▶ _Records to process_
○ ○ ○ ○ ○ ○ ○

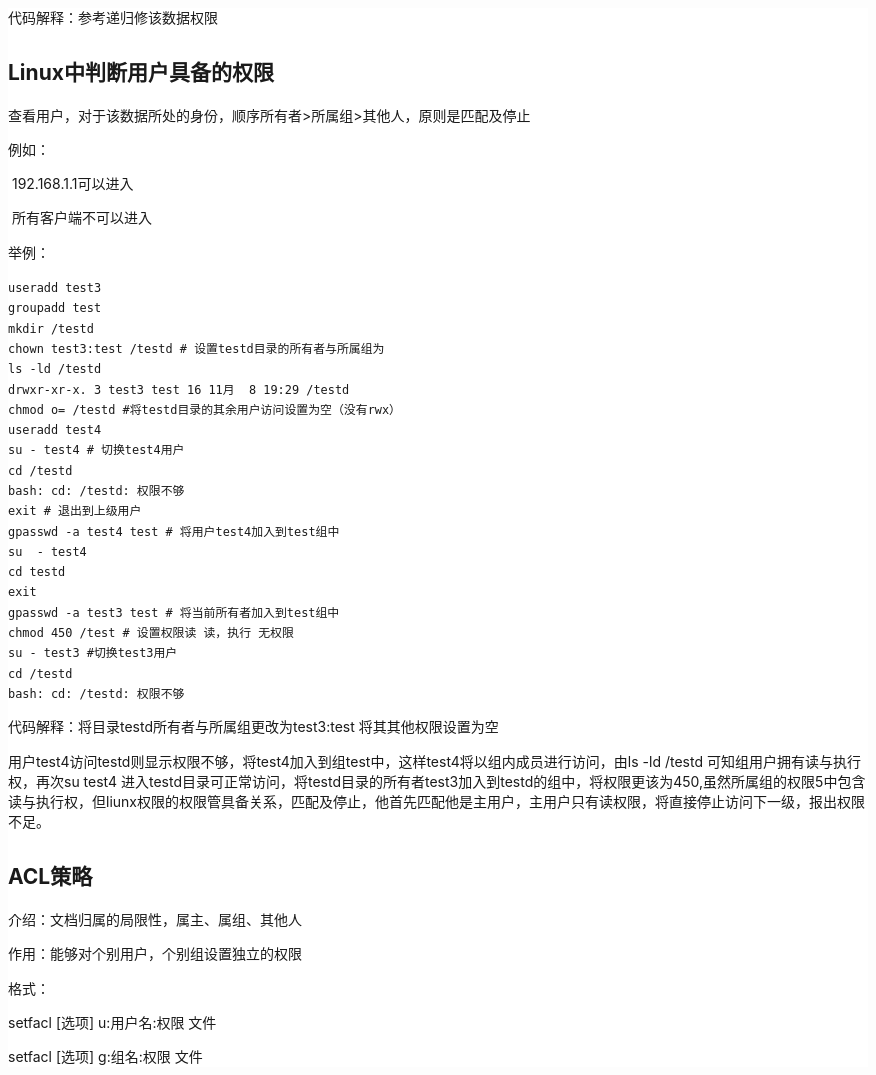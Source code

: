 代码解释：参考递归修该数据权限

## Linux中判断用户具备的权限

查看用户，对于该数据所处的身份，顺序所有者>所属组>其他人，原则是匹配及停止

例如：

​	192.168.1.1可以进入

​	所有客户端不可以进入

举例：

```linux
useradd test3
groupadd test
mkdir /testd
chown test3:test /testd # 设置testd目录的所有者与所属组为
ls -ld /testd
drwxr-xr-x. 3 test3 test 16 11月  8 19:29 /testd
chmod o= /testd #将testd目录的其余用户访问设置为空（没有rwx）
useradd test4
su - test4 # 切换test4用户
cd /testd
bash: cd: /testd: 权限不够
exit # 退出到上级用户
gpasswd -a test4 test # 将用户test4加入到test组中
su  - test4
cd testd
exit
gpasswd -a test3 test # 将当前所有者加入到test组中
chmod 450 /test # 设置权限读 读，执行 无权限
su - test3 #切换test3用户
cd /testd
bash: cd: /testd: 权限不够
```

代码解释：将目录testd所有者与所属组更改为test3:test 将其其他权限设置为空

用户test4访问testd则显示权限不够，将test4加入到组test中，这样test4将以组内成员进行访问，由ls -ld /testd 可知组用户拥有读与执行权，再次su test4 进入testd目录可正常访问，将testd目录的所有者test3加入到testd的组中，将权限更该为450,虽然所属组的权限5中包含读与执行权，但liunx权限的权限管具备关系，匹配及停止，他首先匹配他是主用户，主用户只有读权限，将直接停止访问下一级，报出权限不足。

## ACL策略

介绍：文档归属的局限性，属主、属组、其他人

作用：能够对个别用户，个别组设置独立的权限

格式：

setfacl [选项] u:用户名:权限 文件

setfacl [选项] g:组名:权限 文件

○ ○ ○ ○ ○ ○ ○

▶ _Description of the task_
Copy every line of the entries in which "setfacl" can be found.

▶ _Task result_
setfacl [选项] u:用户名:权限 文件
setfacl [选项] g:组名:权限 文件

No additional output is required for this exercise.